I didn’t know what Pearl Harbor was but I discovered that Lila did. She told him that Pearl Harbor and Hiroshima were two things that couldn’t be compared, that Pearl Harbor was a vile act of war and Hiroshima was an idiotic, fierce, vindictive horror, worse, much worse, than the Nazi massacres. And she concluded: the Americans should be tried like the worst criminals, those who do terrible things to terrorize the living and keep them on their knees. She was so passionate that Nino, instead of moving to the counterattack, was silent, very thoughtful. Then he turned to me, as if she weren’t there. He said that the problem wasn’t ferocity or revenge but the urgency to bring an end to the most atrocious of wars and, at the same time, by using that terrible new weapon, to all wars. He spoke in a low tone, looking me straight in the eyes, as if he were interested only in my agreement. It was a wonderful moment. He himself was wonderful, when he was like that. I was so filled with emotion that tears rose to my eyes and I had trouble repressing them.

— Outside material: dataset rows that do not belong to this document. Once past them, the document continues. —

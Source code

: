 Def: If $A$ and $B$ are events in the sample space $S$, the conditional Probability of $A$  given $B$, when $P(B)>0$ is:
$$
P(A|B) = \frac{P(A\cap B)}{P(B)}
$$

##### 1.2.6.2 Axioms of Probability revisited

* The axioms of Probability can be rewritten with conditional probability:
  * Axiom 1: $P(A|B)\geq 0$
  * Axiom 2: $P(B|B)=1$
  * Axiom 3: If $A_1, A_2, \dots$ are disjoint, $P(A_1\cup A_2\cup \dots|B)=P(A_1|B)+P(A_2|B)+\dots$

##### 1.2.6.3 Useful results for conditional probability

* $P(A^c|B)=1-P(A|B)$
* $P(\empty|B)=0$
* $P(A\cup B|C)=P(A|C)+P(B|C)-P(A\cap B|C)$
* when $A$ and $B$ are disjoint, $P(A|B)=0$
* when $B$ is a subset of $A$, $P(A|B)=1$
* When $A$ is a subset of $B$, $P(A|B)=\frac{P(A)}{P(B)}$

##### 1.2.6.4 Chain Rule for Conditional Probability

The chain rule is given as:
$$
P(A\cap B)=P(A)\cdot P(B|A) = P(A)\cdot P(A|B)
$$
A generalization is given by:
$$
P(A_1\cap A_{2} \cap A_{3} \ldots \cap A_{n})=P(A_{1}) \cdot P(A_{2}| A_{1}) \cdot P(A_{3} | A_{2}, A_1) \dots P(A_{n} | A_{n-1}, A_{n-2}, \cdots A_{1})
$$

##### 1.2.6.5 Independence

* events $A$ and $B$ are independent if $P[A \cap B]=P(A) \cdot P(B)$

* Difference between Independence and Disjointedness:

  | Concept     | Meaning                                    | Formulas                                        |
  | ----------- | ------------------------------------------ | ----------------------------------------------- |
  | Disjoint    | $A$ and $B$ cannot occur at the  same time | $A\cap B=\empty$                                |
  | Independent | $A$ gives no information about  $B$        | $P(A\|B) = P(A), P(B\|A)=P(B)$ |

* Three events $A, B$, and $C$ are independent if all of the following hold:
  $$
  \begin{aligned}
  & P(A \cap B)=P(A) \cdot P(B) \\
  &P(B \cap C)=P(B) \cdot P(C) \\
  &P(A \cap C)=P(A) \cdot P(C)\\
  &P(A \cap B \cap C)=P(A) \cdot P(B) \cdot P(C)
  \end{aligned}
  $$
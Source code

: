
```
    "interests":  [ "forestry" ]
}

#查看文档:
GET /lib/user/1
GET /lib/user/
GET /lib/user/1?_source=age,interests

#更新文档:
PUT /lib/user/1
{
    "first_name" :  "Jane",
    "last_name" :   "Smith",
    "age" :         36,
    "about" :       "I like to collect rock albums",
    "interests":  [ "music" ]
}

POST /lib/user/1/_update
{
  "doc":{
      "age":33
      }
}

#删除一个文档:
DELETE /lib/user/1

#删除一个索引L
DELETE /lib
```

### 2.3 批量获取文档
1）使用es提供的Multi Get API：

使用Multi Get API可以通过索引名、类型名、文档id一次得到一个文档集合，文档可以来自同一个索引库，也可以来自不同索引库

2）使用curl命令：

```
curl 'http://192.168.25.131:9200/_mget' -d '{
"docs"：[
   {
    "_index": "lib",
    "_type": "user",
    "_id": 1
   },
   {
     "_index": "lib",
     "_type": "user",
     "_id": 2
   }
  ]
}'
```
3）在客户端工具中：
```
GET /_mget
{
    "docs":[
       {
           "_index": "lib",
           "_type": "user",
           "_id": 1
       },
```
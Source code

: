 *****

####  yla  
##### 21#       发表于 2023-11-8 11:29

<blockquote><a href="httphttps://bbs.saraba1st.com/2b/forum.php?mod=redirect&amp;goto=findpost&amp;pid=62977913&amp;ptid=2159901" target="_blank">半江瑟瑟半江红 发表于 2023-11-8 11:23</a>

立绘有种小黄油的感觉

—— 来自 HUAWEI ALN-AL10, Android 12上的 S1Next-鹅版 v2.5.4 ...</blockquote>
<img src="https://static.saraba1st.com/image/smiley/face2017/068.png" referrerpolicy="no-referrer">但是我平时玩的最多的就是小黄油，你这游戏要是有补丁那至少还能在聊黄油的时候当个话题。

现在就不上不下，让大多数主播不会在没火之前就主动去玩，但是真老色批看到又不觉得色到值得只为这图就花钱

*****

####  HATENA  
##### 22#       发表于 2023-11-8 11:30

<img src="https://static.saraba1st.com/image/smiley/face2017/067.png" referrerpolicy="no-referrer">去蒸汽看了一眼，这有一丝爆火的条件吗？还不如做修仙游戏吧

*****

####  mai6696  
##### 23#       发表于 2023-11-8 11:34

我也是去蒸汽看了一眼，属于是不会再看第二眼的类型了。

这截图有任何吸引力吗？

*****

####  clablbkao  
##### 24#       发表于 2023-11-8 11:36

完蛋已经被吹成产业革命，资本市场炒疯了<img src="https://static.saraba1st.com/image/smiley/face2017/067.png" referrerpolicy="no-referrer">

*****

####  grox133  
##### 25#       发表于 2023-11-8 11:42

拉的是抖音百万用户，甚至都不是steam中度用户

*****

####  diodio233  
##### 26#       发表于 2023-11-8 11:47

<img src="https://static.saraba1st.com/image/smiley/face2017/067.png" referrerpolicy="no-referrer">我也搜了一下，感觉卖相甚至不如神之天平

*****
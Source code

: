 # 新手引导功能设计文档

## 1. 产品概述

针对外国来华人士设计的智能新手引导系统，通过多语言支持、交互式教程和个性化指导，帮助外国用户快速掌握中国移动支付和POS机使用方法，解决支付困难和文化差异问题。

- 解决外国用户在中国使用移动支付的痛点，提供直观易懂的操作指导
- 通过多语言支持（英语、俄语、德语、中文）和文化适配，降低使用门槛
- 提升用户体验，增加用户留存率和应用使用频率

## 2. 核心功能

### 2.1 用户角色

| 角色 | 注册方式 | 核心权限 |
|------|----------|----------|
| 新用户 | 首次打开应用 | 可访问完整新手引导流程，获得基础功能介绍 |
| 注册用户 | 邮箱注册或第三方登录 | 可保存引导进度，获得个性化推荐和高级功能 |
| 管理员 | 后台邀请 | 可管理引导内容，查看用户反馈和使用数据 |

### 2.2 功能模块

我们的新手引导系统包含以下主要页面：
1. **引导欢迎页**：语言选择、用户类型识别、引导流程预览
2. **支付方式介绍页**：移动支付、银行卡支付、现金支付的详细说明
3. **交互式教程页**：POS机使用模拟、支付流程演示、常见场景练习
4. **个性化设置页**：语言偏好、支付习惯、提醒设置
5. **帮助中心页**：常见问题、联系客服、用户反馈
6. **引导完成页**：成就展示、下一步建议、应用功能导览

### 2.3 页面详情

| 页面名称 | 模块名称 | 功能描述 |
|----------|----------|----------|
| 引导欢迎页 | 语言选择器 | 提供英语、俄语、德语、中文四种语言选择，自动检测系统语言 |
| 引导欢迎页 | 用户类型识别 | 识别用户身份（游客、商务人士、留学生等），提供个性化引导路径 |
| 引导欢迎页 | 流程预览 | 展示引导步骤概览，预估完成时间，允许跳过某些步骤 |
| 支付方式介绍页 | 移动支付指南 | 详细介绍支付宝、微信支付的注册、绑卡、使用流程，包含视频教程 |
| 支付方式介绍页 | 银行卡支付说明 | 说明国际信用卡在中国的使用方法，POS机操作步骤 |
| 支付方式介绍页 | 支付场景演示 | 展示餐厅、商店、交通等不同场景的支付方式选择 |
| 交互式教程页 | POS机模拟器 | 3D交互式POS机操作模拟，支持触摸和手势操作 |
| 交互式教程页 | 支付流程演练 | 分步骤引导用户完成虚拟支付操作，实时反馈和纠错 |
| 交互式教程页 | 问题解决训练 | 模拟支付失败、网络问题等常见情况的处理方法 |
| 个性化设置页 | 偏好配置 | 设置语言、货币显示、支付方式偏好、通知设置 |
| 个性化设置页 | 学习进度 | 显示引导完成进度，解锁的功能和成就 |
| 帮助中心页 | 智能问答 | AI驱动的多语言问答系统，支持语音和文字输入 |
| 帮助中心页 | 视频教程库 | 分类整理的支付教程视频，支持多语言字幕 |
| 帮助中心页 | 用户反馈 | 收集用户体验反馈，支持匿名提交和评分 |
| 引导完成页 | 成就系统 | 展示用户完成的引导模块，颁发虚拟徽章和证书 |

Then Friday came again, a very hot day that we spent mostly in the water. And suddenly something went bad again.
We had just left the two boys and were going back to the house, the sun was low, the sky pinkish-blue, when Pinuccia, unexpectedly silent after many long hours of extravagant playfulness, threw her bag on the ground, sat down on the side of road, and began to cry with rage, small thin cries, almost a moaning.
Lila narrowed her eyes, stared at her as if she saw not her sister-in-law but something ugly for which she wasn’t prepared. I went back, frightened, asked, “Pina, what’s the matter, don’t you feel well?”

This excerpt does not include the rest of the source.